<<<<
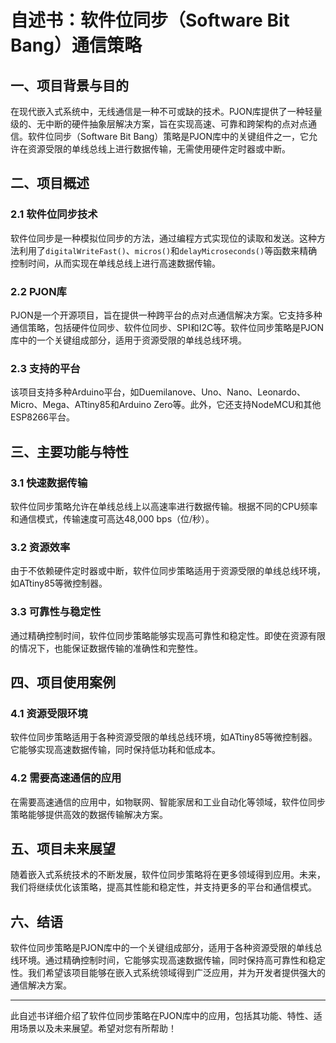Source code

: # 自述书：软件位同步（Software Bit Bang）通信策略

## 一、项目背景与目的

在现代嵌入式系统中，无线通信是一种不可或缺的技术。PJON库提供了一种轻量级的、无中断的硬件抽象层解决方案，旨在实现高速、可靠和跨架构的点对点通信。软件位同步（Software Bit Bang）策略是PJON库中的关键组件之一，它允许在资源受限的单线总线上进行数据传输，无需使用硬件定时器或中断。

## 二、项目概述

### 2.1 软件位同步技术
软件位同步是一种模拟位同步的方法，通过编程方式实现位的读取和发送。这种方法利用了`digitalWriteFast()`、`micros()`和`delayMicroseconds()`等函数来精确控制时间，从而实现在单线总线上进行高速数据传输。

### 2.2 PJON库
PJON是一个开源项目，旨在提供一种跨平台的点对点通信解决方案。它支持多种通信策略，包括硬件位同步、软件位同步、SPI和I2C等。软件位同步策略是PJON库中的一个关键组成部分，适用于资源受限的单线总线环境。

### 2.3 支持的平台
该项目支持多种Arduino平台，如Duemilanove、Uno、Nano、Leonardo、Micro、Mega、ATtiny85和Arduino Zero等。此外，它还支持NodeMCU和其他ESP8266平台。

## 三、主要功能与特性

### 3.1 快速数据传输
软件位同步策略允许在单线总线上以高速率进行数据传输。根据不同的CPU频率和通信模式，传输速度可高达48,000 bps（位/秒）。

### 3.2 资源效率
由于不依赖硬件定时器或中断，软件位同步策略适用于资源受限的单线总线环境，如ATtiny85等微控制器。

### 3.3 可靠性与稳定性
通过精确控制时间，软件位同步策略能够实现高可靠性和稳定性。即使在资源有限的情况下，也能保证数据传输的准确性和完整性。

## 四、项目使用案例

### 4.1 资源受限环境
软件位同步策略适用于各种资源受限的单线总线环境，如ATtiny85等微控制器。它能够实现高速数据传输，同时保持低功耗和低成本。

### 4.2 需要高速通信的应用
在需要高速通信的应用中，如物联网、智能家居和工业自动化等领域，软件位同步策略能够提供高效的数据传输解决方案。

## 五、项目未来展望

随着嵌入式系统技术的不断发展，软件位同步策略将在更多领域得到应用。未来，我们将继续优化该策略，提高其性能和稳定性，并支持更多的平台和通信模式。

## 六、结语

软件位同步策略是PJON库中的一个关键组成部分，适用于各种资源受限的单线总线环境。通过精确控制时间，它能够实现高速数据传输，同时保持高可靠性和稳定性。我们希望该项目能够在嵌入式系统领域得到广泛应用，并为开发者提供强大的通信解决方案。

---

此自述书详细介绍了软件位同步策略在PJON库中的应用，包括其功能、特性、适用场景以及未来展望。希望对您有所帮助！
>>>>
To do: The line with "### 3.2 资源效率", plus every line after it through the end of the listing, needs to be repeated exactly; nothing else belongs in the reply.

Exercise output:
### 3.2 资源效率
由于不依赖硬件定时器或中断，软件位同步策略适用于资源受限的单线总线环境，如ATtiny85等微控制器。

### 3.3 可靠性与稳定性
通过精确控制时间，软件位同步策略能够实现高可靠性和稳定性。即使在资源有限的情况下，也能保证数据传输的准确性和完整性。

## 四、项目使用案例

### 4.1 资源受限环境
软件位同步策略适用于各种资源受限的单线总线环境，如ATtiny85等微控制器。它能够实现高速数据传输，同时保持低功耗和低成本。

### 4.2 需要高速通信的应用
在需要高速通信的应用中，如物联网、智能家居和工业自动化等领域，软件位同步策略能够提供高效的数据传输解决方案。

## 五、项目未来展望

随着嵌入式系统技术的不断发展，软件位同步策略将在更多领域得到应用。未来，我们将继续优化该策略，提高其性能和稳定性，并支持更多的平台和通信模式。

## 六、结语

软件位同步策略是PJON库中的一个关键组成部分，适用于各种资源受限的单线总线环境。通过精确控制时间，它能够实现高速数据传输，同时保持高可靠性和稳定性。我们希望该项目能够在嵌入式系统领域得到广泛应用，并为开发者提供强大的通信解决方案。

---

此自述书详细介绍了软件位同步策略在PJON库中的应用，包括其功能、特性、适用场景以及未来展望。希望对您有所帮助！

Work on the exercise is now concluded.